With regard to MySpace, the rhetoric is over-the-top goodness, including a declaration of the end of the era of walled gardens. Alas, the details, as they currently exist, for their “Data Availability” effort fall far short of the vision many of us share for users having ownership of their data, control over who can see it, and freedom to take it with them, wherever they go across the social Web.

In the MySpace “Data Availability” model, the user can take their data for a walk anytime they want or to any place they want, but the data remains on a tether. There is no notion of copy, move, or sync. Participating sites must agree to have MySpace serve the data live in their page. That’s a half-step wrapped in a beautiful flag of openness.

Friend Connect provides a set of wizards for adding social features to Web sites without programming.

“Friend Connect provides wizardlike pages.

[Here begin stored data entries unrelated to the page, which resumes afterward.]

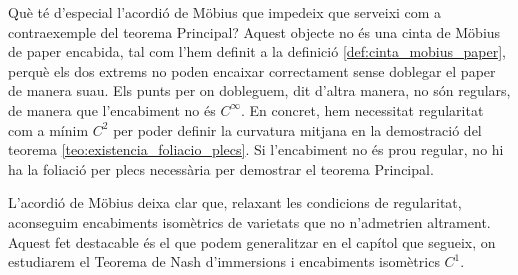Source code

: Què té d'especial l'acordió de Möbius que impedeix que serveixi com a contraexemple del teorema Principal? Aquest objecte no és una cinta de Möbius de paper encabida, tal com l'hem definit a la definició \ref{def:cinta_mobius_paper}, perquè els dos extrems no poden encaixar correctament sense doblegar el paper de manera suau. Els punts per on dobleguem, dit d'altra manera, no són regulars, de manera que l'encabiment no és $C^\infty$. En concret, hem necessitat regularitat com a mínim $C^2$ per poder definir la curvatura mitjana en la demostració del teorema \ref{teo:existencia_foliacio_plecs}. Si l'encabiment no és prou regular, no hi ha la foliació per plecs necessària per demostrar el teorema Principal. 

L'acordió de Möbius deixa clar que, relaxant les condicions de regularitat, aconseguim encabiments isomètrics de varietats que no n'admetrien altrament. Aquest fet destacable és el que podem generalitzar en el capítol que segueix, on estudiarem el Teorema de Nash d'immersions i encabiments isomètrics $C^1$.

\newpage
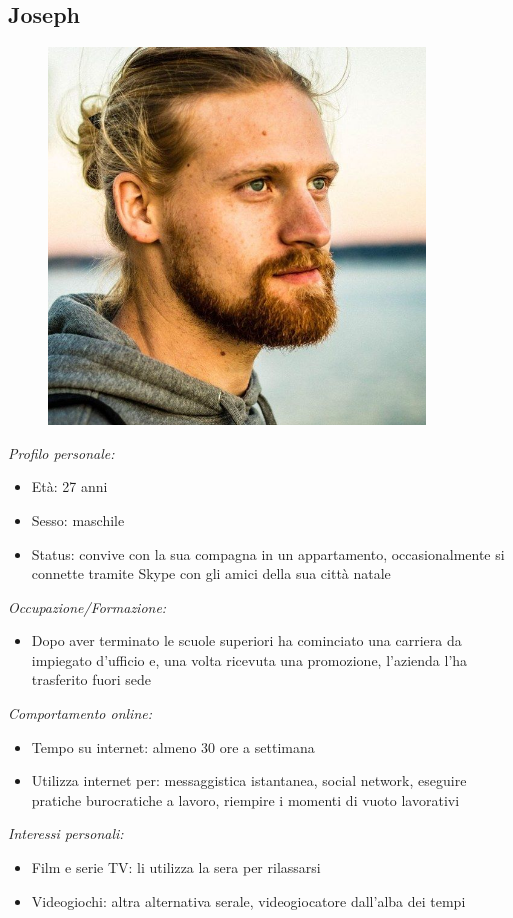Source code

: \subsection{Joseph}
\begin{figure}[H]
    \centering
    \includegraphics[width=100mm]{img/personas/joseph.jpg}
    \label{fig:personas_joseph}
\end{figure}
\textit{Profilo personale:}
\begin{itemize}
    \item Età: 27 anni
    \item Sesso: maschile
    \item Status: convive con la sua compagna in un appartamento, occasionalmente si connette tramite Skype con gli amici della sua città natale
\end{itemize}
\textit{Occupazione/Formazione:}
\begin{itemize}
    \item Dopo aver terminato le scuole superiori ha cominciato una carriera da impiegato d'ufficio e, una volta ricevuta una promozione, l'azienda l'ha trasferito fuori sede
\end{itemize}
\textit{Comportamento online:}
\begin{itemize}
    \item Tempo su internet: almeno 30 ore a settimana
    \item Utilizza internet per: messaggistica istantanea, social network, eseguire pratiche burocratiche a lavoro, riempire i momenti di vuoto lavorativi
\end{itemize}
\textit{Interessi personali:}
\begin{itemize}
    \item Film e serie TV: li utilizza la sera per rilassarsi
    \item Videogiochi: altra alternativa serale, videogiocatore dall'alba dei tempi
\end{itemize}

Webmasters just fill in the information, select social apps, copy code, paste, and save. No coding is required. It passes the ‘easy’ test, and it does something useful,” Glazer said. It provides features such as user registration, invitations, member galleries, message posting, and reviews, as well as OpenSocial applications.

At the core of Friend Connect are three emerging social standards–OpenID, oAuth, and OpenSocial.

“Today is the right time to connect all emerging standards to give users the ability to go anywhere on Web and interact with any set of friends on any application,” Glazer said.

Google’s Social Graph API is not part of the Friend Connect preview, Glazer said. “The Social Graph API is part of the same conversation, but we didn’t need to connect those two dots.”

Friend Connect applies existing and emerging standards to provide plumbing for the social Web.

Glazer emphasized that Google is focused on keeping users in control of their information. “The Webmaster has no business knowing who my friends are, but I can choose to link my login to my Facebook account and invite friends,” he said. “It’s up to each site to publish APIs, with appropriate terms of use,” Glazer told me. “I would expect as Friend Connect matures in the market, we will see more people connecting to it and more standard interfaces to turn on and register for it. It’s not fully standard now.

Friend Connect covers many of the use cases for the social Web, but a single, standard “friend” API is still lacking.

“There are a few good candidates, such as the OpenSocial RESTful APIs, which are at a rough consensus stage but not running code,” Glazer said. “We don’t know enough to call a winner, but there will be a standard.”